= Excerpted data =
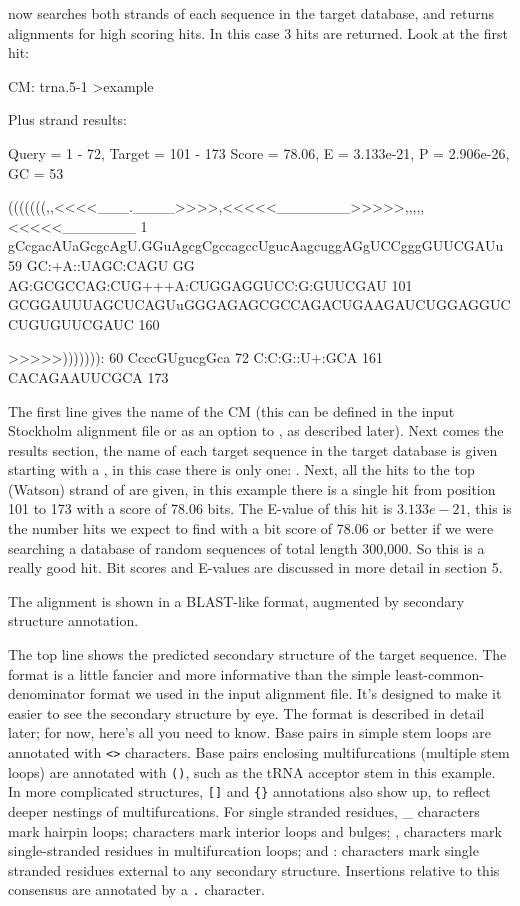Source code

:  now searches both strands of each sequence in the
target database, and returns alignments for high scoring hits.  In
this case 3 hits are returned. Look at the first hit:
\begin{sreoutput}
CM: trna.5-1
>example

  Plus strand results:

 Query = 1 - 72, Target = 101 - 173
 Score = 78.06, E = 3.133e-21, P = 2.906e-26, GC =  53

           (((((((,,<<<<___.____>>>>,<<<<<_______>>>>>,,,,,<<<<<_______
         1 gCcgacAUaGcgcAgU.GGuAgcgCgccagccUgucAagcuggAGgUCCgggGUUCGAUu 59      
           GC:+A::UAGC:CAGU GG AG:GCGCCAG:CUG+++A:CUGGAGGUCC:G:GUUCGAU 
       101 GCGGAUUUAGCUCAGUuGGGAGAGCGCCAGACUGAAGAUCUGGAGGUCCUGUGUUCGAUC 160     

           >>>>>))))))):
        60 CcccGUgucgGca 72      
           C:C:G::U+:GCA
       161 CACAGAAUUCGCA 173     

\end{sreoutput}

The first line gives the name of the CM (this can be defined in the
input Stockholm alignment file or as an option to , as
described later). Next comes the results section, the name of each
target sequence in the target database is given starting with a
\prog{$>$}, in this case there is only one: . Next, all
the hits to the top (Watson) strand of  are given, in
this example there is a single hit from position 101 to 173 with a
score of 78.06 bits. The E-value of this hit is $3.133e-21$, this is
the number hits we expect to find with a bit score of 78.06 or better
if we were searching a database of random sequences of total length
300,000. So this is a really good hit. Bit scores and E-values are
discussed in more detail in section 5.

The alignment is shown in a BLAST-like format, augmented by secondary
structure annotation. 

The top line shows the predicted secondary structure of the target
sequence. The format is a little fancier and more informative than the
simple least-common-denominator format we used in the input alignment
file. It's designed to make it easier to see the
secondary structure by eye. The format is described in detail later;
for now, here's all you need to know. Base pairs in simple stem loops
are annotated with \verb+<>+ characters. Base pairs enclosing
multifurcations (multiple stem loops) are annotated with \verb+()+,
such as the tRNA acceptor stem in this example. In more complicated
structures, \verb+[]+ and \verb+{}+ annotations also show up, to
reflect deeper nestings of multifurcations. For single stranded
residues, \_ characters mark hairpin loops; \- characters mark
interior loops and bulges; , characters mark single-stranded residues
in multifurcation loops; and : characters mark single stranded
residues external to any secondary structure. Insertions relative to
this consensus are annotated by a \verb+.+ character.

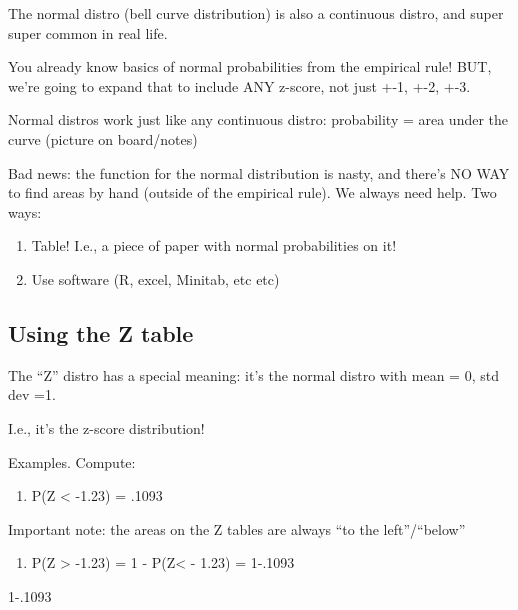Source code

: \documentclass[]{article}
\newenvironment{Shaded}{\begin{snugshade}}{\end{snugshade}}
\newcommand{\DecValTok}[1]{\textcolor[rgb]{0.00,0.00,0.81}{#1}}
\newcommand{\FloatTok}[1]{\textcolor[rgb]{0.00,0.00,0.81}{#1}}
\providecommand{\tightlist}{%
  \setlength{\itemsep}{0pt}\setlength{\parskip}{0pt}}
\begin{document}
The normal distro (bell curve distribution) is also a continuous distro,
and super super common in real life.

You already know basics of normal probabilities from the empirical rule!
BUT, we're going to expand that to include ANY z-score, not just +-1,
+-2, +-3.

Normal distros work just like any continuous distro: probability = area
under the curve (picture on board/notes)

Bad news: the function for the normal distribution is nasty, and there's
NO WAY to find areas by hand (outside of the empirical rule). We always
need help. Two ways:

\begin{enumerate}
\def\labelenumi{\arabic{enumi})}
\tightlist
\item
  Table! I.e., a piece of paper with normal probabilities on it!
\item
  Use software (R, excel, Minitab, etc etc)
\end{enumerate}

\hypertarget{using-the-z-table}{%
\subsection{Using the Z table}\label{using-the-z-table}}

The ``Z'' distro has a special meaning: it's the normal distro with mean
= 0, std dev =1.

I.e., it's the z-score distribution!

Examples. Compute:

\begin{enumerate}
\def\labelenumi{\arabic{enumi})}
\tightlist
\item
  P(Z \textless{} -1.23) = .1093
\end{enumerate}

Important note: the areas on the Z tables are always ``to the
left''/``below''

\begin{enumerate}
\def\labelenumi{\arabic{enumi})}
\setcounter{enumi}{1}
\tightlist
\item
  P(Z \textgreater{} -1.23) = 1 - P(Z\textless{} - 1.23) = 1-.1093
\end{enumerate}

\begin{Shaded}
\begin{Highlighting}[]
\DecValTok{1}\FloatTok{-.1093}
\end{Highlighting}
\end{Shaded}
\end{document}

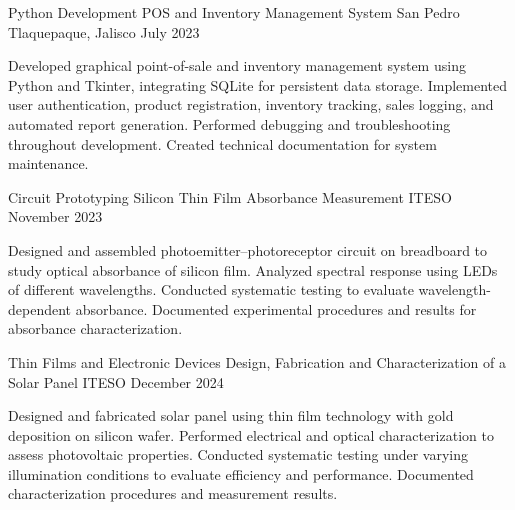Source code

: \begin{cventries}
  
    \cventry
    {Python Development}
    {POS and Inventory Management System}
    {San Pedro Tlaquepaque, Jalisco}
    {July 2023}
    {
      \begin{cvitemsNoBullet}
        \item {Developed graphical point-of-sale and inventory management system using Python and Tkinter, integrating SQLite
                    \newline for persistent data storage. Implemented user authentication, product registration, inventory tracking, sales logging,
                    \newline and automated report generation. Performed debugging and troubleshooting throughout development. Created
                    \newline technical documentation for system maintenance.}
      \end{cvitemsNoBullet}
    }

    \cventry
    {Circuit Prototyping}
    {Silicon Thin Film Absorbance Measurement}
    {ITESO}
    {November 2023}
    {
      \begin{cvitemsNoBullet}
        \item {Designed and assembled photoemitter–photoreceptor circuit on breadboard to study optical absorbance of silicon film.
                    \newline Analyzed spectral response using LEDs of different wavelengths. Conducted systematic testing to evaluate wavelength-
                    \newline dependent absorbance. Documented experimental procedures and results for absorbance characterization.}
      \end{cvitemsNoBullet}
    }

    \cventry
    {Thin Films and Electronic Devices}
    {Design, Fabrication and Characterization of a Solar Panel}
    {ITESO}
    {December 2024}
    {
      \begin{cvitemsNoBullet}
        \item {Designed and fabricated solar panel using thin film technology with gold deposition on silicon wafer. Performed electrical
                    \newline and optical characterization to assess photovoltaic properties. Conducted systematic testing under varying illumination
                    \newline conditions to evaluate efficiency and performance. Documented characterization procedures and measurement results.}
      \end{cvitemsNoBullet}
    }


\end{cventries}
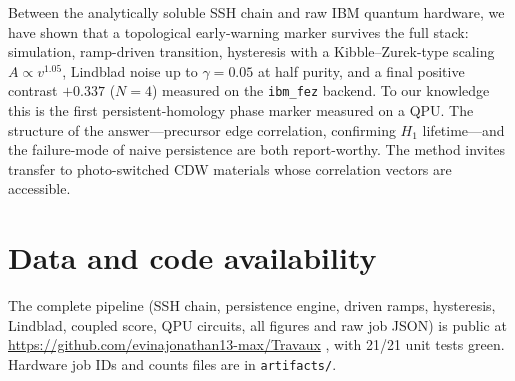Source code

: \documentclass[11pt]{article}
\begin{document}
Between the analytically soluble SSH chain and raw IBM quantum hardware, we
have shown that a topological early-warning marker survives the full stack:
simulation, ramp-driven transition, hysteresis with a Kibble--Zurek-type
scaling $A\propto v^{1.05}$, Lindblad noise up to $\gamma=0.05$ at half
purity, and a final positive contrast $+0.337$ ($N=4$) measured on the
\texttt{ibm\_fez} backend. To our knowledge this is the first
persistent-homology phase marker measured on a QPU. The structure of the
answer---precursor edge correlation, confirming $H_1$ lifetime---and the
failure-mode of naive persistence are both report-worthy. The method invites
transfer to photo-switched CDW materials whose correlation vectors are
accessible.

\section*{Data and code availability}

The complete pipeline (SSH chain, persistence engine, driven ramps,
hysteresis, Lindblad, coupled score, QPU circuits, all figures and raw job
JSON) is public at
\url{https://github.com/evinajonathan13-max/Travaux} \cite{repo}, with
21/21 unit tests green. Hardware job IDs and
counts files are in \texttt{artifacts/}.
\end{document}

= Task directions =
Copy the whole listing exactly, excluding the pictures in it.

= Output below =
Source code

:  now searches both strands of each sequence in the
target database, and returns alignments for high scoring hits.  In
this case 3 hits are returned. Look at the first hit:
\begin{sreoutput}
CM: trna.5-1
>example

  Plus strand results:

 Query = 1 - 72, Target = 101 - 173
 Score = 78.06, E = 3.133e-21, P = 2.906e-26, GC =  53

           (((((((,,<<<<___.____>>>>,<<<<<_______>>>>>,,,,,<<<<<_______
         1 gCcgacAUaGcgcAgU.GGuAgcgCgccagccUgucAagcuggAGgUCCgggGUUCGAUu 59      
           GC:+A::UAGC:CAGU GG AG:GCGCCAG:CUG+++A:CUGGAGGUCC:G:GUUCGAU 
       101 GCGGAUUUAGCUCAGUuGGGAGAGCGCCAGACUGAAGAUCUGGAGGUCCUGUGUUCGAUC 160     

           >>>>>))))))):
        60 CcccGUgucgGca 72      
           C:C:G::U+:GCA
       161 CACAGAAUUCGCA 173     

\end{sreoutput}

The first line gives the name of the CM (this can be defined in the
input Stockholm alignment file or as an option to , as
described later). Next comes the results section, the name of each
target sequence in the target database is given starting with a
\prog{$>$}, in this case there is only one: . Next, all
the hits to the top (Watson) strand of  are given, in
this example there is a single hit from position 101 to 173 with a
score of 78.06 bits. The E-value of this hit is $3.133e-21$, this is
the number hits we expect to find with a bit score of 78.06 or better
if we were searching a database of random sequences of total length
300,000. So this is a really good hit. Bit scores and E-values are
discussed in more detail in section 5.

The alignment is shown in a BLAST-like format, augmented by secondary
structure annotation. 

The top line shows the predicted secondary structure of the target
sequence. The format is a little fancier and more informative than the
simple least-common-denominator format we used in the input alignment
file. It's designed to make it easier to see the
secondary structure by eye. The format is described in detail later;
for now, here's all you need to know. Base pairs in simple stem loops
are annotated with \verb+<>+ characters. Base pairs enclosing
multifurcations (multiple stem loops) are annotated with \verb+()+,
such as the tRNA acceptor stem in this example. In more complicated
structures, \verb+[]+ and \verb+{}+ annotations also show up, to
reflect deeper nestings of multifurcations. For single stranded
residues, \_ characters mark hairpin loops; \- characters mark
interior loops and bulges; , characters mark single-stranded residues
in multifurcation loops; and : characters mark single stranded
residues external to any secondary structure. Insertions relative to
this consensus are annotated by a \verb+.+ character.

Source code

: \documentclass[]{article}
\newenvironment{Shaded}{\begin{snugshade}}{\end{snugshade}}
\newcommand{\DecValTok}[1]{\textcolor[rgb]{0.00,0.00,0.81}{#1}}
\newcommand{\FloatTok}[1]{\textcolor[rgb]{0.00,0.00,0.81}{#1}}
\providecommand{\tightlist}{%
  \setlength{\itemsep}{0pt}\setlength{\parskip}{0pt}}
\begin{document}
The normal distro (bell curve distribution) is also a continuous distro,
and super super common in real life.

You already know basics of normal probabilities from the empirical rule!
BUT, we're going to expand that to include ANY z-score, not just +-1,
+-2, +-3.

Normal distros work just like any continuous distro: probability = area
under the curve (picture on board/notes)

Bad news: the function for the normal distribution is nasty, and there's
NO WAY to find areas by hand (outside of the empirical rule). We always
need help. Two ways:

\begin{enumerate}
\def\labelenumi{\arabic{enumi})}
\tightlist
\item
  Table! I.e., a piece of paper with normal probabilities on it!
\item
  Use software (R, excel, Minitab, etc etc)
\end{enumerate}

\hypertarget{using-the-z-table}{%
\subsection{Using the Z table}\label{using-the-z-table}}

The ``Z'' distro has a special meaning: it's the normal distro with mean
= 0, std dev =1.

I.e., it's the z-score distribution!

Examples. Compute:

\begin{enumerate}
\def\labelenumi{\arabic{enumi})}
\tightlist
\item
  P(Z \textless{} -1.23) = .1093
\end{enumerate}

Important note: the areas on the Z tables are always ``to the
left''/``below''

\begin{enumerate}
\def\labelenumi{\arabic{enumi})}
\setcounter{enumi}{1}
\tightlist
\item
  P(Z \textgreater{} -1.23) = 1 - P(Z\textless{} - 1.23) = 1-.1093
\end{enumerate}

\begin{Shaded}
\begin{Highlighting}[]
\DecValTok{1}\FloatTok{-.1093}
\end{Highlighting}
\end{Shaded}
\end{document}

Source code

: \begin{cventries}
  
    \cventry
    {Python Development}
    {POS and Inventory Management System}
    {San Pedro Tlaquepaque, Jalisco}
    {July 2023}
    {
      \begin{cvitemsNoBullet}
        \item {Developed graphical point-of-sale and inventory management system using Python and Tkinter, integrating SQLite
                    \newline for persistent data storage. Implemented user authentication, product registration, inventory tracking, sales logging,
                    \newline and automated report generation. Performed debugging and troubleshooting throughout development. Created
                    \newline technical documentation for system maintenance.}
      \end{cvitemsNoBullet}
    }

    \cventry
    {Circuit Prototyping}
    {Silicon Thin Film Absorbance Measurement}
    {ITESO}
    {November 2023}
    {
      \begin{cvitemsNoBullet}
        \item {Designed and assembled photoemitter–photoreceptor circuit on breadboard to study optical absorbance of silicon film.
                    \newline Analyzed spectral response using LEDs of different wavelengths. Conducted systematic testing to evaluate wavelength-
                    \newline dependent absorbance. Documented experimental procedures and results for absorbance characterization.}
      \end{cvitemsNoBullet}
    }

    \cventry
    {Thin Films and Electronic Devices}
    {Design, Fabrication and Characterization of a Solar Panel}
    {ITESO}
    {December 2024}
    {
      \begin{cvitemsNoBullet}
        \item {Designed and fabricated solar panel using thin film technology with gold deposition on silicon wafer. Performed electrical
                    \newline and optical characterization to assess photovoltaic properties. Conducted systematic testing under varying illumination
                    \newline conditions to evaluate efficiency and performance. Documented characterization procedures and measurement results.}
      \end{cvitemsNoBullet}
    }


\end{cventries}
Source code

: \documentclass[11pt]{article}
\begin{document}
Between the analytically soluble SSH chain and raw IBM quantum hardware, we
have shown that a topological early-warning marker survives the full stack:
simulation, ramp-driven transition, hysteresis with a Kibble--Zurek-type
scaling $A\propto v^{1.05}$, Lindblad noise up to $\gamma=0.05$ at half
purity, and a final positive contrast $+0.337$ ($N=4$) measured on the
\texttt{ibm\_fez} backend. To our knowledge this is the first
persistent-homology phase marker measured on a QPU. The structure of the
answer---precursor edge correlation, confirming $H_1$ lifetime---and the
failure-mode of naive persistence are both report-worthy. The method invites
transfer to photo-switched CDW materials whose correlation vectors are
accessible.

\section*{Data and code availability}

The complete pipeline (SSH chain, persistence engine, driven ramps,
hysteresis, Lindblad, coupled score, QPU circuits, all figures and raw job
JSON) is public at
\url{https://github.com/evinajonathan13-max/Travaux} \cite{repo}, with
21/21 unit tests green. Hardware job IDs and
counts files are in \texttt{artifacts/}.
\end{document}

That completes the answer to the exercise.